Plain-text document sources

=== Section Start ===

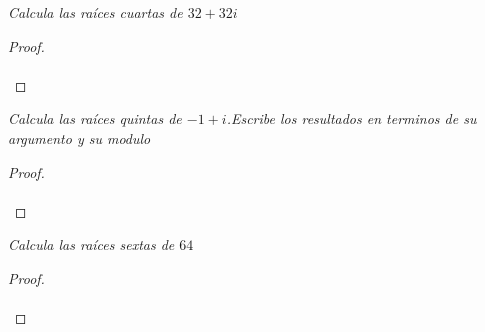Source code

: \documentclass[11pt,letterpaper]{article}
\begin{document}
\begin{tcolorbox}[
	title = \textcolor{black}{\textcolor{white}{Problema 5}},]
\textit{Calcula las ra\'ices cuartas de $32+32i$
}
\end{tcolorbox}
\begin{proof}\,\\
    \,\\
\end{proof}
\begin{tcolorbox}[
	title = \textcolor{black}{\textcolor{white}{Problema 6}},]
\textit{Calcula las ra\'ices quintas de $-1+i$.Escribe los resultados en terminos de su argumento
y su modulo
}
\end{tcolorbox}
\begin{proof}\,\\
    \,\\
\end{proof}
\begin{tcolorbox}[
	title = \textcolor{black}{\textcolor{white}{Problema 7}},]
\textit{Calcula las ra\'ices sextas de $64$
}
\end{tcolorbox}
\begin{proof}\,\\
    \,\\
\end{proof}
\end{document}
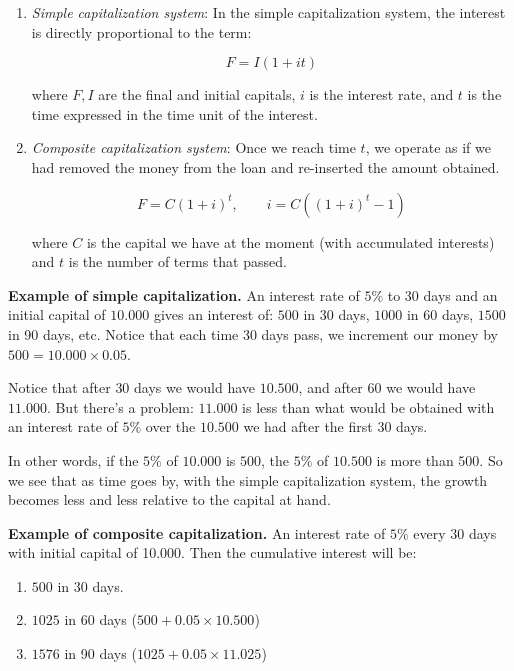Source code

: \documentclass[a4paper, 12pt]{article}
\theoremstyle{definition}
\begin{document}
\begin{enumerate}
    \item \textit{Simple capitalization system}: 
In the simple capitalization system, the interest is directly proportional
to the term: 

        $$F = I (1 + i t)$$

    where $F, I$ are the final and initial capitals, $i$ is the interest rate, 
    and $t$ is the time expressed in the time unit of the interest.
    \item \textit{Composite capitalization system}: Once we reach time $t$, we
        operate as if we had removed the
        money from the loan and re-inserted the amount obtained.

        \begin{equation*}
            F = C(1+i)^t, \qquad i = C\left( (1+i)^t - 1 \right) 
        \end{equation*}

        where $C$ is the capital we have at the moment (with accumulated
        interests) and $t$ is the number of terms that passed. 
\end{enumerate}


\begin{shaded}
    \textbf{Example of simple capitalization.} An interest rate of $5\%$ to 30
    days and an initial capital of $10.000$ gives an interest of: $500$ in 30
    days, $1000$ in 60 days, $1500$ in 90 days, etc. Notice that each time 30
    days pass, we increment our money by $500 = 10.000 \times 0.05$.

    Notice that after $30$ days we would have $10.500$, and after $60$ we would
    have $11.000$. But there's a problem: $11.000$ is less than what would be 
    obtained with an interest rate of $5\%$ over the $10.500$ we had after the
    first $30$ days.

    In other words, if the $5\%$ of $10.000$ is $500$, the $5\%$ of $10.500$ is
    more than $500$. So we see that as time goes by, with the simple
    capitalization system, the growth becomes less and less relative to 
    the capital at hand.
\end{shaded}

\begin{shaded}
    \textbf{Example of composite capitalization.} An interest rate of $5\%$
    every 30 days with initial capital of 10.000. Then the cumulative interest
    will be: 

    \begin{enumerate}
        \item $500$ in 30 days. 
        \item $1025$ in 60 days ($500 + 0.05 \times 10.500$)
        \item $1576$ in 90 days ($1025 + 0.05 \times 11.025$)
    \end{enumerate}
\end{shaded}
\end{document}
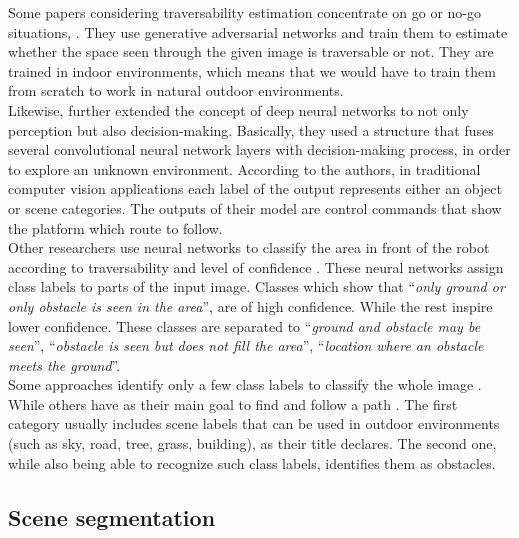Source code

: \documentclass[12pt,a4paper,table,dvipsnames,tikz]{report}
\newcommand{\defn}[1]{\enquote{\textit{#1}}}
\begin{document}
	Some papers considering traversability estimation concentrate on go or no-go situations, 
	\citep{HiroseGonet, HiroseVunet}. They use generative adversarial networks and train 
	them to estimate whether the space seen through the given image is traversable or not. 
	They are trained in indoor environments, which means that we would have to train them 
	from scratch to work in natural outdoor environments.
	\\
	
	Likewise, \citet{Tai} further extended the concept of deep neural networks to not only 
	perception but also decision-making. Basically, they used a structure that fuses several 
	convolutional neural network layers with decision-making process, in order to explore 
	an unknown environment. According to the authors, in traditional computer vision 
	applications each label of the output represents either an object or scene categories. 
	The outputs of their model are control commands that show the platform which route to 
	follow.
	\\
	
	Other researchers use neural networks to classify the area in front of the robot 
	according to traversability and level of confidence \citep{Sermanet, Hadsell}. These 
	neural networks assign class labels to parts of the input image. Classes which show 
	that \defn{only ground or only obstacle is seen in the area}, are of high confidence. 
	While the rest inspire lower confidence. These classes are separated to 
	\defn{ground and obstacle may be seen}, \defn{obstacle is seen but does not fill the area}, 
	\defn{location where an obstacle meets the ground}.
	\\
	
	Some approaches identify only a few class labels to classify the whole image 
	\citep{Holder, Bosch, Farabet}. While others have as their main goal to find and follow 
	a path \citep{Yang, Orsic}. The first category usually includes scene labels that can 
	be used in outdoor environments (such as sky, road, tree, grass, building), as their 
	title declares. The second one, while also being able to recognize such class labels, 
	identifies them as obstacles.
	\\
	
	
	\subsection{Scene segmentation}
	\label{sec:fg:nn:segm}
	
\end{document}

=== Section End ===

# What is needed
Report each line of the data in which "obtained" occurs.

# Output of the task
        money from the loan and re-inserted the amount obtained.
    obtained with an interest rate of $5\%$ over the $10.500$ we had after the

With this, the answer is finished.